• RECORDED DATA:
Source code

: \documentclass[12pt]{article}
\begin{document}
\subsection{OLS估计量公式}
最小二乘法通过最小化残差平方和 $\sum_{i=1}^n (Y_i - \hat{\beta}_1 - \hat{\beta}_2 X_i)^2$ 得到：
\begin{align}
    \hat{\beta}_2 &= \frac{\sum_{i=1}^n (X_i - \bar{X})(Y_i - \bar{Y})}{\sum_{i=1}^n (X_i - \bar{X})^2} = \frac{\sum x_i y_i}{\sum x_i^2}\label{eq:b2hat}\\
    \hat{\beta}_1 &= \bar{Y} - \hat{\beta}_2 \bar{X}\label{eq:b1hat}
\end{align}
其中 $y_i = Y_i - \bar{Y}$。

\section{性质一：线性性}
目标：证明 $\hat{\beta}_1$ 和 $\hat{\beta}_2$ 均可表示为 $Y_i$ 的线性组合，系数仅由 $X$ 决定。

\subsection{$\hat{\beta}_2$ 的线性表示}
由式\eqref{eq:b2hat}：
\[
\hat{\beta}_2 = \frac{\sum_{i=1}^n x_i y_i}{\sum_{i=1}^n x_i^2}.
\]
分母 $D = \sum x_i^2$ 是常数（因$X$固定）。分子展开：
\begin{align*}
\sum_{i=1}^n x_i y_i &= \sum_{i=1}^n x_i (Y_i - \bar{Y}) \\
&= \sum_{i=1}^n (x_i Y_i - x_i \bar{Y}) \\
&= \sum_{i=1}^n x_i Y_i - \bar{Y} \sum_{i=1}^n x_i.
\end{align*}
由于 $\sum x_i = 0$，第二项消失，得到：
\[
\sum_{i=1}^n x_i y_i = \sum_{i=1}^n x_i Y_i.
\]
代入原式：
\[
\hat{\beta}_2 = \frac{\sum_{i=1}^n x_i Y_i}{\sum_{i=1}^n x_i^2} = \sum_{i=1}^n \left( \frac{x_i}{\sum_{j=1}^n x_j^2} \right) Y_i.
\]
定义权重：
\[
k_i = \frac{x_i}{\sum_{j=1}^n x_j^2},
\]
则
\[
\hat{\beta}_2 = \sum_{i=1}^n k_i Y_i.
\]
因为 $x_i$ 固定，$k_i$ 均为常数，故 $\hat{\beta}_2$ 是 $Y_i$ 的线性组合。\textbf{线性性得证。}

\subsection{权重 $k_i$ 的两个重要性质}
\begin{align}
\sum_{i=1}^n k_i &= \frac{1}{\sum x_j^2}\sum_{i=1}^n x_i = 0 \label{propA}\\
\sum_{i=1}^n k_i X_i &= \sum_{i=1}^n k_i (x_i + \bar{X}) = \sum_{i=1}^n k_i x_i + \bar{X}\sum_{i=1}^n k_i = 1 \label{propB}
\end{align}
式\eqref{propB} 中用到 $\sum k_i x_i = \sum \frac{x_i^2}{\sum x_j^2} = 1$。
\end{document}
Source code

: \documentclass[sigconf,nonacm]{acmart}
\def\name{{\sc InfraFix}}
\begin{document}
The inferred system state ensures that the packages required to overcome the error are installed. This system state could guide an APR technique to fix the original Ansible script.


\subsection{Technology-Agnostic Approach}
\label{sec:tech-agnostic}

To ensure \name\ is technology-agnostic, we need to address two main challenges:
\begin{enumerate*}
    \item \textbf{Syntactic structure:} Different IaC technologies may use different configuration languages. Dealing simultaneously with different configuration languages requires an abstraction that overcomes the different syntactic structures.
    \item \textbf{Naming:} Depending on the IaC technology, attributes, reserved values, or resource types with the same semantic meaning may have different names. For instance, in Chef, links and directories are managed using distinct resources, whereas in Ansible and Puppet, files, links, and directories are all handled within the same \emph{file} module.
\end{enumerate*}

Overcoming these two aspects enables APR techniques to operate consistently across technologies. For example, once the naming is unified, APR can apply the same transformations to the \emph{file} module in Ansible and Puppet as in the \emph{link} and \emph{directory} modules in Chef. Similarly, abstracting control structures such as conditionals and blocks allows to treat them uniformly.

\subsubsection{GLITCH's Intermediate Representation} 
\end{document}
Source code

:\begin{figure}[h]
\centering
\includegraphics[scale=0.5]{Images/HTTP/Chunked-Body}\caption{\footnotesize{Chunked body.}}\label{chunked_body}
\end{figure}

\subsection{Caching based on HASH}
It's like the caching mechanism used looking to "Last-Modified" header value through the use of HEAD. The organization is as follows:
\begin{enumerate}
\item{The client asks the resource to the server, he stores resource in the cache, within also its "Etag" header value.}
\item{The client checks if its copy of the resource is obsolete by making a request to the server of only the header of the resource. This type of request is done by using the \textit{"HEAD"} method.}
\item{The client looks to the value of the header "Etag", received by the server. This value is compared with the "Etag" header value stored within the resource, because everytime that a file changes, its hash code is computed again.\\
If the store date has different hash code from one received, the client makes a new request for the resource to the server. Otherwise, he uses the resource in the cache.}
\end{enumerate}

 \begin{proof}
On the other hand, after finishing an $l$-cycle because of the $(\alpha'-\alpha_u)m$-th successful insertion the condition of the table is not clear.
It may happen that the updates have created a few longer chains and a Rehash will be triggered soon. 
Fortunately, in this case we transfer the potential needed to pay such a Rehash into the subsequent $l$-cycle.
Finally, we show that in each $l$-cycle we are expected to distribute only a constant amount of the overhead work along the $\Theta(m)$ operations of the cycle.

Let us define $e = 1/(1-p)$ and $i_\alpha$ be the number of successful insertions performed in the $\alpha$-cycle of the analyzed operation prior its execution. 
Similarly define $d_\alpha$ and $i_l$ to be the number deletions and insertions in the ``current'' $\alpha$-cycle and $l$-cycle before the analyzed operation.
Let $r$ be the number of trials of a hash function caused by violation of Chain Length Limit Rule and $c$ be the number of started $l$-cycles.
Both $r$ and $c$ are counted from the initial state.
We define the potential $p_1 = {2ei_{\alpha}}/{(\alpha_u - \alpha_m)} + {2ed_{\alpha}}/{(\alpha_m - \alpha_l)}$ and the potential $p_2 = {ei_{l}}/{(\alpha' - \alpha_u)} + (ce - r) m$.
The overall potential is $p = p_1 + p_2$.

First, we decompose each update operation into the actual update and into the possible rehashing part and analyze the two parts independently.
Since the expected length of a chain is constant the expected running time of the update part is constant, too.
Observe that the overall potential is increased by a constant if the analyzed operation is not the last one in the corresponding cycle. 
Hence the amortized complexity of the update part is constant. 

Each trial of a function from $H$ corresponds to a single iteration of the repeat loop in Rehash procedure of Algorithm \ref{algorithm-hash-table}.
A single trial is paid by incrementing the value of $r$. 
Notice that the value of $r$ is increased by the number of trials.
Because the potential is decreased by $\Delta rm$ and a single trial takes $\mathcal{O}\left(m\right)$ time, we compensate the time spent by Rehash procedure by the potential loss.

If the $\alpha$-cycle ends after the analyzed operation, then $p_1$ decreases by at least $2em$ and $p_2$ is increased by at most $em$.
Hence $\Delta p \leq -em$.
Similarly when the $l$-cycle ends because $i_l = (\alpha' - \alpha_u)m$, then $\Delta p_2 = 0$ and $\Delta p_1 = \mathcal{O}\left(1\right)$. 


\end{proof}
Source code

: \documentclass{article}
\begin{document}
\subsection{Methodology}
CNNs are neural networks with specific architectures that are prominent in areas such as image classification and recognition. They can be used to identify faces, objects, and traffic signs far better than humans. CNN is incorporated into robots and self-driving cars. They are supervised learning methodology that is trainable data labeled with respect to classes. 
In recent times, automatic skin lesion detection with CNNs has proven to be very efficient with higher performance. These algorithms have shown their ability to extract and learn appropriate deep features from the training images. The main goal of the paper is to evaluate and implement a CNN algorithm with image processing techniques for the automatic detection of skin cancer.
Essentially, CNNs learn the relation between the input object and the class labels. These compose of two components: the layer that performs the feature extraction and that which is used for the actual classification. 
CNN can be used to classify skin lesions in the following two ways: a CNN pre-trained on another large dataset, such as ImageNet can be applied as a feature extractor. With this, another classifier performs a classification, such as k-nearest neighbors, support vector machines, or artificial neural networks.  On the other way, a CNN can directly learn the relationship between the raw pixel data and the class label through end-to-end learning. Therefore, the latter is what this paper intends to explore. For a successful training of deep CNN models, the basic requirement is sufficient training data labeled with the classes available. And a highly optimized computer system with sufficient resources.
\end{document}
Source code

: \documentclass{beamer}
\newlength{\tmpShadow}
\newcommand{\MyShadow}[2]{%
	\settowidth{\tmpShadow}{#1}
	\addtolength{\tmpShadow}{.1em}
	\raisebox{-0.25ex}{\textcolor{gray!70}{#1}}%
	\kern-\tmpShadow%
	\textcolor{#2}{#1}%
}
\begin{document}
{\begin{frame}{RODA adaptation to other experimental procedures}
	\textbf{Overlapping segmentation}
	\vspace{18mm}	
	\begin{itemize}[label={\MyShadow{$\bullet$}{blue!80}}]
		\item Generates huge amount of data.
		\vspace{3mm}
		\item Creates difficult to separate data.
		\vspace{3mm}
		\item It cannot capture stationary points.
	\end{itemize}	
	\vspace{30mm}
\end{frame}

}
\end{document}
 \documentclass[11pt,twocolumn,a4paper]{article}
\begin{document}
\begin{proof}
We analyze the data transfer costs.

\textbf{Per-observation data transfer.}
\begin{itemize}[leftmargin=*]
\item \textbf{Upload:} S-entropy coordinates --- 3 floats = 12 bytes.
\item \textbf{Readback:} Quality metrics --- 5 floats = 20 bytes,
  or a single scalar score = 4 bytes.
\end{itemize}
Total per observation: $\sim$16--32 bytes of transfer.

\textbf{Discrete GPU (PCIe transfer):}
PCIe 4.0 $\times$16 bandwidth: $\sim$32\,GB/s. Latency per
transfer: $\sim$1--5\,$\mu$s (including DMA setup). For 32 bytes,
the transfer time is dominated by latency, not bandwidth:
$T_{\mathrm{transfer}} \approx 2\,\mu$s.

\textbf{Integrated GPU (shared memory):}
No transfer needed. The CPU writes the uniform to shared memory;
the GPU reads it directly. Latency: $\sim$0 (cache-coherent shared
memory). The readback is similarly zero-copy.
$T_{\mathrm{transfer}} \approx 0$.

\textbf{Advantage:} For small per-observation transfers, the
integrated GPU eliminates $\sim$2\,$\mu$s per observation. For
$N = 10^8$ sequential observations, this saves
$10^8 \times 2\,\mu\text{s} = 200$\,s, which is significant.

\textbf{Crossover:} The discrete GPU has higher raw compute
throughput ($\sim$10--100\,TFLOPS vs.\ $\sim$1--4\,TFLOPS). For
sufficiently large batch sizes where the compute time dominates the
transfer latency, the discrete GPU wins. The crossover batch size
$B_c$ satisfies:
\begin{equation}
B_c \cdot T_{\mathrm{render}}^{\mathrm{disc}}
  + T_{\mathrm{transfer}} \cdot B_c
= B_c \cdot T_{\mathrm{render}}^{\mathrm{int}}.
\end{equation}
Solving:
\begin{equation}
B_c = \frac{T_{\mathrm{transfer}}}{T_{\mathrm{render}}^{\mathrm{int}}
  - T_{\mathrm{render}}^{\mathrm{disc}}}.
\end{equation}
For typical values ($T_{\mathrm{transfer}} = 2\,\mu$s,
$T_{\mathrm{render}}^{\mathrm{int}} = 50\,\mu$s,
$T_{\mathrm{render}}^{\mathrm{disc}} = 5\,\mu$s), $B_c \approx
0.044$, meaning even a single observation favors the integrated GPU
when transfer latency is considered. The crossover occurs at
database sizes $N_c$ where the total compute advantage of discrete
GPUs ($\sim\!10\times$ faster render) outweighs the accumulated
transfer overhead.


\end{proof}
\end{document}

• TASK INSTRUCTIONS: Please return only the lines from the one that contains "No transfer needed." through the final line of the entries, each exactly as written.

• YOUR RESPONSE:
No transfer needed. The CPU writes the uniform to shared memory;
the GPU reads it directly. Latency: $\sim$0 (cache-coherent shared
memory). The readback is similarly zero-copy.
$T_{\mathrm{transfer}} \approx 0$.

\textbf{Advantage:} For small per-observation transfers, the
integrated GPU eliminates $\sim$2\,$\mu$s per observation. For
$N = 10^8$ sequential observations, this saves
$10^8 \times 2\,\mu\text{s} = 200$\,s, which is significant.

\textbf{Crossover:} The discrete GPU has higher raw compute
throughput ($\sim$10--100\,TFLOPS vs.\ $\sim$1--4\,TFLOPS). For
sufficiently large batch sizes where the compute time dominates the
transfer latency, the discrete GPU wins. The crossover batch size
$B_c$ satisfies:
\begin{equation}
B_c \cdot T_{\mathrm{render}}^{\mathrm{disc}}
  + T_{\mathrm{transfer}} \cdot B_c
= B_c \cdot T_{\mathrm{render}}^{\mathrm{int}}.
\end{equation}
Solving:
\begin{equation}
B_c = \frac{T_{\mathrm{transfer}}}{T_{\mathrm{render}}^{\mathrm{int}}
  - T_{\mathrm{render}}^{\mathrm{disc}}}.
\end{equation}
For typical values ($T_{\mathrm{transfer}} = 2\,\mu$s,
$T_{\mathrm{render}}^{\mathrm{int}} = 50\,\mu$s,
$T_{\mathrm{render}}^{\mathrm{disc}} = 5\,\mu$s), $B_c \approx
0.044$, meaning even a single observation favors the integrated GPU
when transfer latency is considered. The crossover occurs at
database sizes $N_c$ where the total compute advantage of discrete
GPUs ($\sim\!10\times$ faster render) outweighs the accumulated
transfer overhead.


\end{proof}
\end{document}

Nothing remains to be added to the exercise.